Google Interview Experience
Even if we were to search around the world, it would be a truly difficult job to find someone like Ravi Kiran. As a Computer Science Graduate of BITS Pilani – Pilani Campus, he successfully bagged job offers from an astounding three companies – all being some of the best and most admired companies in the world – Google, Facebook and Microsoft. We, at TopTalent, managed to talk to this amazingly humble genius, who hails from Hyderabad.
And before we forget, Ravi has also agreed to share his resume with our users so as to help them with their preparation. So don’t forget to grab a copy by logging in. Here is the exclusive interview in its original form.
Team TopTalent.in: What were the similarities and differences between Google, Microsoft and Facebook Interviews?
Ravi: All three of them share the prestige of being some of the best tech companies in the world. As you would expect, their interviews are designed to ensure the recruitment of top talent. An obvious similarity amongst their interview processes (for undergraduates, at least) is them being vastly algorithmic in nature.
There are multiple interview rounds in each recruitment process. For Microsoft there were 4 while Facebook conducted 3. For Google, I was a previous intern and, hence, faced just 2 rounds. Another noticeable thing was the presence of design questions in one of the rounds by both Microsoft & Google. However, by no means, can this be a generalization to the interview process of any of the companies. At the end of the day, this only reflects how each of them is aiming to assess a candidate’s potential to the greatest amount in the shortest period of time.
Team TopTalent.in: How did you choose between Google, Facebook and Microsoft?
Ravi: The more thought I put in the decision making process, the more confused I got. One of the major things I believed was that none of them was going to be a bad decision, so it was always safe to pick any one of them and not go wrong. Ultimately I chose Google, since I liked it as a company. I must confess that it was mostly a gut-feeling based decision.
Team TopTalent.in: What is the kind of skill-set that companies like these, are looking for in candidates?
Ravi: Even though I’ll keep one of the companies in mind, that is Google, to answer the questions further on, I can safely say that this answer of mine applies vastly to the three of them. The skill-set sought out is that a candidate must be creative, so as to come up with smarter and newer solutions to problems, which are algorithmically very strong and don’t waste time solving already solved ones. The candidates are supposed to be, obviously, good at programming so that they can give shape to their ideas in the form of real code.
Team TopTalent.in: What should one keep in mind while creating a resume for these tech companies?
Ravi: There are a lot of good references on “What makes a very good resume?” I had searched the same, and stuck to whatever made the most sense.
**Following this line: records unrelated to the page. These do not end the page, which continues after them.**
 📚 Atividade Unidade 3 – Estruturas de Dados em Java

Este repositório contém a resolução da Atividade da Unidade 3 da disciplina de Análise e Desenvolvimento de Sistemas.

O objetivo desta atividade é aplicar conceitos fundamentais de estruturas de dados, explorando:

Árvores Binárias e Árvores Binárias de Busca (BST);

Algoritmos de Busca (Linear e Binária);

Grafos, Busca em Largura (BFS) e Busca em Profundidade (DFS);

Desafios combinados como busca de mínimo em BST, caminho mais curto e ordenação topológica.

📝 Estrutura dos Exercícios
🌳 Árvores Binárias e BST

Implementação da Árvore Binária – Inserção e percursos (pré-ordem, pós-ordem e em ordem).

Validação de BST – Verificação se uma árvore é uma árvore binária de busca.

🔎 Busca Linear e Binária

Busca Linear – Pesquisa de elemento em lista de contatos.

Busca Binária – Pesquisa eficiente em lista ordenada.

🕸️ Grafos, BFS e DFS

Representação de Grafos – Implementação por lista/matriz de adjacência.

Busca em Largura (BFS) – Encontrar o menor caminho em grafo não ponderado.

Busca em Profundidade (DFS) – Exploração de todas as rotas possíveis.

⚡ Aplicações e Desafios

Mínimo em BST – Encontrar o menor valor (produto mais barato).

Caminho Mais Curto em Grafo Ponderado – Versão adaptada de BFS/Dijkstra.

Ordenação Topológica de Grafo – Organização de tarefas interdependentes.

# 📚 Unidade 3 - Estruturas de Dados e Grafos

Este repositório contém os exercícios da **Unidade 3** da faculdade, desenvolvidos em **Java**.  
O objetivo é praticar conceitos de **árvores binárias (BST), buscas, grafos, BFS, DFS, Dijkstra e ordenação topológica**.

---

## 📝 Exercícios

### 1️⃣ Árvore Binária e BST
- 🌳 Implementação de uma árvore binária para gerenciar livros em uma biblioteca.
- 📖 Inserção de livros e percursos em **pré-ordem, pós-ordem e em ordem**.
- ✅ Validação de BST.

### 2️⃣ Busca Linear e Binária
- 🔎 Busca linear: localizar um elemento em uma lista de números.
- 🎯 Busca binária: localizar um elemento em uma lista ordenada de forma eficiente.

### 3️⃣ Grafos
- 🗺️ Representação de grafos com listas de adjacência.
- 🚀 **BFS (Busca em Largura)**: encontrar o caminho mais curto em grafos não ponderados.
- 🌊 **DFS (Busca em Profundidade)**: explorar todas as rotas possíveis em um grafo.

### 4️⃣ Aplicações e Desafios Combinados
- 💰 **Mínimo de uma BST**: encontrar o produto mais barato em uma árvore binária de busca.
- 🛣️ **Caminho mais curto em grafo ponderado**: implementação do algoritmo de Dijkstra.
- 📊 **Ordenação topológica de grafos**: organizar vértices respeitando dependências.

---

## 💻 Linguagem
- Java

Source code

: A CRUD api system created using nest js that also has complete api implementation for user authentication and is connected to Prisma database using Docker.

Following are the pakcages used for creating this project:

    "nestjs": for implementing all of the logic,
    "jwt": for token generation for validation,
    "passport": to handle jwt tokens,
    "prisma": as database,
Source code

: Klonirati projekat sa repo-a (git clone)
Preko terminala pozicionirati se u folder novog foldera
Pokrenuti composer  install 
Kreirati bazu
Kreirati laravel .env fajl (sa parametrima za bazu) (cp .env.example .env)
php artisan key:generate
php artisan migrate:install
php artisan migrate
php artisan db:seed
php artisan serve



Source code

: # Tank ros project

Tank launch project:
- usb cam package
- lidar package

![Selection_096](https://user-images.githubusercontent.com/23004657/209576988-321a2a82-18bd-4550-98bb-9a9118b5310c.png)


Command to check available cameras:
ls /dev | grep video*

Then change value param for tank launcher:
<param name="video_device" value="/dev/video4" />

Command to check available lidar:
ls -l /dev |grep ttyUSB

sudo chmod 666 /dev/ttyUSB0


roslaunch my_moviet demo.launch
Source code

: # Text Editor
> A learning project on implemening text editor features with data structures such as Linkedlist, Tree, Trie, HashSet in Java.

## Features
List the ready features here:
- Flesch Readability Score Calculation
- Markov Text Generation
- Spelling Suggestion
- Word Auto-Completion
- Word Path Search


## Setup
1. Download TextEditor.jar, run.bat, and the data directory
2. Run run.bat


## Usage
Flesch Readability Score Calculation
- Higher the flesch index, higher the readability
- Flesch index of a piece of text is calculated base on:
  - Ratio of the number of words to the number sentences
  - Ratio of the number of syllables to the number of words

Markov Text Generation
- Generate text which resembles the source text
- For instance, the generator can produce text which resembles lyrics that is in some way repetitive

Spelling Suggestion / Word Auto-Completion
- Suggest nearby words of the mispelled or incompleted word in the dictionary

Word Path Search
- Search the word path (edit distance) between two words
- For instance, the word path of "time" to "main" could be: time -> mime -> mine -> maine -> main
I highly recommend a 1-page crisp resume, so that it’s easier to make an impression when someone glances at it for about 3 seconds (I’m guessing that the time spent by a higher-up person on a single resume is nearly that)
In addition, it’s very important to make the resume highlight qualities and projects that provide enough reason to believe why you would make the perfect candidate for the job. Prior programming experience and other achievements would be useful to mention, to further your chances of making a good impression.
Team TopTalent.in: Your advice to all the students out there who’re aspiring for job offers similar to yours?
Ravi: I think it’s important to enjoy the field of work, and apply to only the companies that align with one’s interests. In the long run, it would be hard to work in case the work doesn’t go with your interests, even if the company is as nice as three mentioned above. I had never aimed to get into any of these companies, and it has only been a consequence of the activities that I was actively interested in (like competition programming, random problem/puzzle solving, etc) and thoroughly enjoyed.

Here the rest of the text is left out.